When looking at the flaps on a traditional stealth jet, they are typically large in order to scatter enemy detection. The Su-57, on the other hand, has very condensed flaps, which allows it to remain undetected because it does not rely on scattering enemy radar.

Another difference with the Su-57 is that the nose is riddled with rivets, which essentially prevents any possibility of stealth. Rivets aren’t just found on the nose of the plane, they are also on the bottom of the plane as well.

In essence, the Su-57 is the worst stealth plane ever created. But as Business Insider points out, that’s the point. The Su-57 is the plane that was created to go up against the F-22 and F-35. Instead of relying on the stealth technology found in other planes, the Su-57 uses something called “beaming.”
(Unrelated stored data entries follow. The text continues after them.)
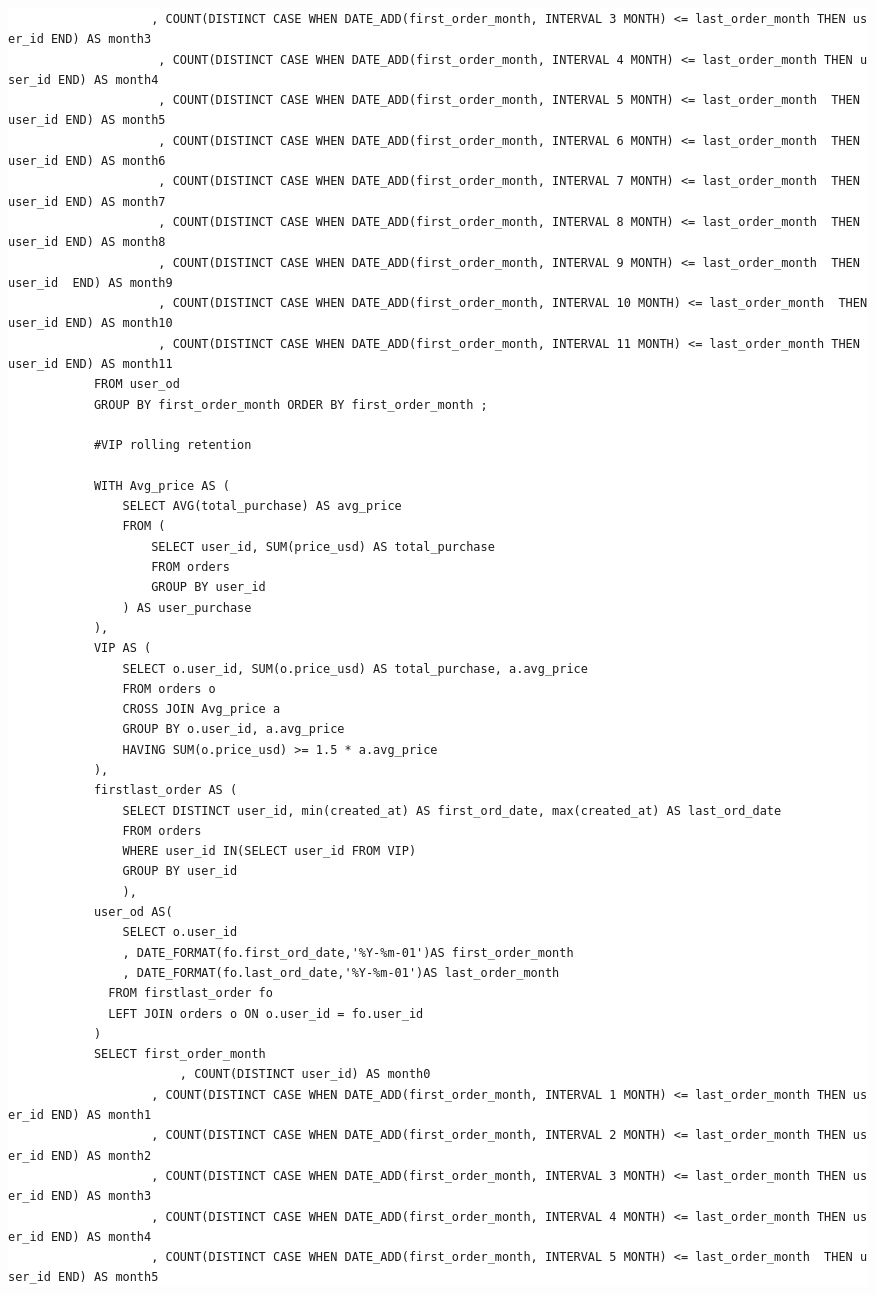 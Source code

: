                 	    , COUNT(DISTINCT CASE WHEN DATE_ADD(first_order_month, INTERVAL 3 MONTH) <= last_order_month THEN user_id END) AS month3
                	     , COUNT(DISTINCT CASE WHEN DATE_ADD(first_order_month, INTERVAL 4 MONTH) <= last_order_month THEN user_id END) AS month4
                	     , COUNT(DISTINCT CASE WHEN DATE_ADD(first_order_month, INTERVAL 5 MONTH) <= last_order_month  THEN user_id END) AS month5
                	     , COUNT(DISTINCT CASE WHEN DATE_ADD(first_order_month, INTERVAL 6 MONTH) <= last_order_month  THEN user_id END) AS month6
                	     , COUNT(DISTINCT CASE WHEN DATE_ADD(first_order_month, INTERVAL 7 MONTH) <= last_order_month  THEN user_id END) AS month7
                	     , COUNT(DISTINCT CASE WHEN DATE_ADD(first_order_month, INTERVAL 8 MONTH) <= last_order_month  THEN user_id END) AS month8
                	     , COUNT(DISTINCT CASE WHEN DATE_ADD(first_order_month, INTERVAL 9 MONTH) <= last_order_month  THEN user_id  END) AS month9
                	     , COUNT(DISTINCT CASE WHEN DATE_ADD(first_order_month, INTERVAL 10 MONTH) <= last_order_month  THEN user_id END) AS month10
                	     , COUNT(DISTINCT CASE WHEN DATE_ADD(first_order_month, INTERVAL 11 MONTH) <= last_order_month THEN user_id END) AS month11
                FROM user_od
                GROUP BY first_order_month ORDER BY first_order_month ;
                
                #VIP rolling retention
                
                WITH Avg_price AS (
                    SELECT AVG(total_purchase) AS avg_price
                    FROM (
                        SELECT user_id, SUM(price_usd) AS total_purchase
                        FROM orders
                        GROUP BY user_id
                    ) AS user_purchase
                ),
                VIP AS (
                    SELECT o.user_id, SUM(o.price_usd) AS total_purchase, a.avg_price
                    FROM orders o
                    CROSS JOIN Avg_price a
                    GROUP BY o.user_id, a.avg_price
                    HAVING SUM(o.price_usd) >= 1.5 * a.avg_price
                ),
                firstlast_order AS (
                	SELECT DISTINCT user_id, min(created_at) AS first_ord_date, max(created_at) AS last_ord_date
                	FROM orders
                	WHERE user_id IN(SELECT user_id FROM VIP)
                	GROUP BY user_id
                	),
                user_od AS(
                	SELECT o.user_id
                	, DATE_FORMAT(fo.first_ord_date,'%Y-%m-01')AS first_order_month
                	, DATE_FORMAT(fo.last_ord_date,'%Y-%m-01')AS last_order_month
                  FROM firstlast_order fo
                  LEFT JOIN orders o ON o.user_id = fo.user_id
                )
                SELECT first_order_month
                			, COUNT(DISTINCT user_id) AS month0
                	    , COUNT(DISTINCT CASE WHEN DATE_ADD(first_order_month, INTERVAL 1 MONTH) <= last_order_month THEN user_id END) AS month1
                	    , COUNT(DISTINCT CASE WHEN DATE_ADD(first_order_month, INTERVAL 2 MONTH) <= last_order_month THEN user_id END) AS month2
                	    , COUNT(DISTINCT CASE WHEN DATE_ADD(first_order_month, INTERVAL 3 MONTH) <= last_order_month THEN user_id END) AS month3
                	    , COUNT(DISTINCT CASE WHEN DATE_ADD(first_order_month, INTERVAL 4 MONTH) <= last_order_month THEN user_id END) AS month4
                	    , COUNT(DISTINCT CASE WHEN DATE_ADD(first_order_month, INTERVAL 5 MONTH) <= last_order_month  THEN user_id END) AS month5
Beaming consists of flying perpendicular to an F-22 or F-35 so that when the U.S. planes’ radar picks up a plane’s signature, the pilot typically disregards the warning believing that if they are close enough for radar to sense a plane, they should be able to see the enemy plane with their own eyes. This is, in essence, the Russian plane’s hidden talent.

So while it doesn’t read as any stealth technology that we recognize, it may be even more dangerous. Since the Su-57 has sideways mounted radar, it immediately becomes the biggest threat to any stealth jet the U.S. has made in the past two decades.